Uganda sticks to 5 percent target despite global shocks
KAMPALA, JANUARY 11- A combination of high public investment and a more relaxed monetary policy stance should keep Uganda on track to achieve the 5 percent growth rate for 2016 despite uncertainty in the external sector
“Economic growth is projected to be moderate, with growth of 5 percent, driven by public investments and domestic demand as monetary policy is gradually eased in 2016. Inflation is projected to gradually decline and remain around 5 percent and the exchange rate is projected to remain stable,” says Dr Adam Mugume the executive director for research at the Bank of Uganda in an interview today.
Mugume maintains that overall, Uganda’s economic outlook remains positive though there are downside risks emanating from both the eternal and external environment.
Economic recession in the major emerging market economies, low private capital remittances and a tighter monetary policy by the Federal Reserve sum up the major concerns on the external horizon.
Internally however, the economy will continue to deal with pressures emanating from low export earnings and slow foreign direct investment in the first quarter of calendar 2016.
Uganda’s, revised downwards from an earlier forecast of 5.8 percent will be just above the World Banks forecast for Sub-Saharan Africa.
In its Global Economic Prospects for 2016, the World Bank said January 6, that Sub-Saharan Africa economic growth will accelerate to 4.2 per cent in 2016 as commodity prices stabilize.
“Economic activity will vary across Sub- Saharan Africa, with consumption growth remaining weak in oil exporting countries as fuel costs rise while lower inflation in oil importing countries helps boost consumer spending.
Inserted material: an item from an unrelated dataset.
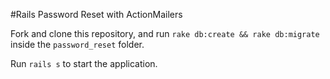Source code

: #Rails Password Reset with ActionMailers

Fork and clone this repository, and run `rake db:create && rake db:migrate` inside the `password_reset` folder.

Run `rails s` to start the application.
Nigeria is forecast to expand 4.6 percent after growing by 3.3 per cent last year while South Africa is expected to advance only modestly to 1.4 percent growth from 1.3 per cent in the year just ended,” says the World Bank.
Growth in the East African Community is projected to be around 5 percent but the insurgency in Burundi could undermine prospects.
The Bank stresses that firmer growth ahead will depend on continued momentum in high income countries, the stabilization of commodity prices, and China’s gradual transition towards a more consumption and services-based growth model.
Developing economies as a group are forecast to expand by 4.8 per cent in 2016, less than earlier expected but up from a post-crisis low of 4.3 per cent in the year just ended.
“A combination of fiscal and central bank policies can be helpful in mitigating these risks and supporting growth. Although unlikely, a faster-than-expected slowdown in large emerging economies could have global repercussions. Risks to the outlook also include financial stress around the U.S Federal Reserve tightening cycle and heightened geopolitical tensions,” said World Bank Group Vice President and Chief Economist Dr Kaushik Basu.
Uganda goes to the polls on February18 in an election pitting President Museveni against seven challengers.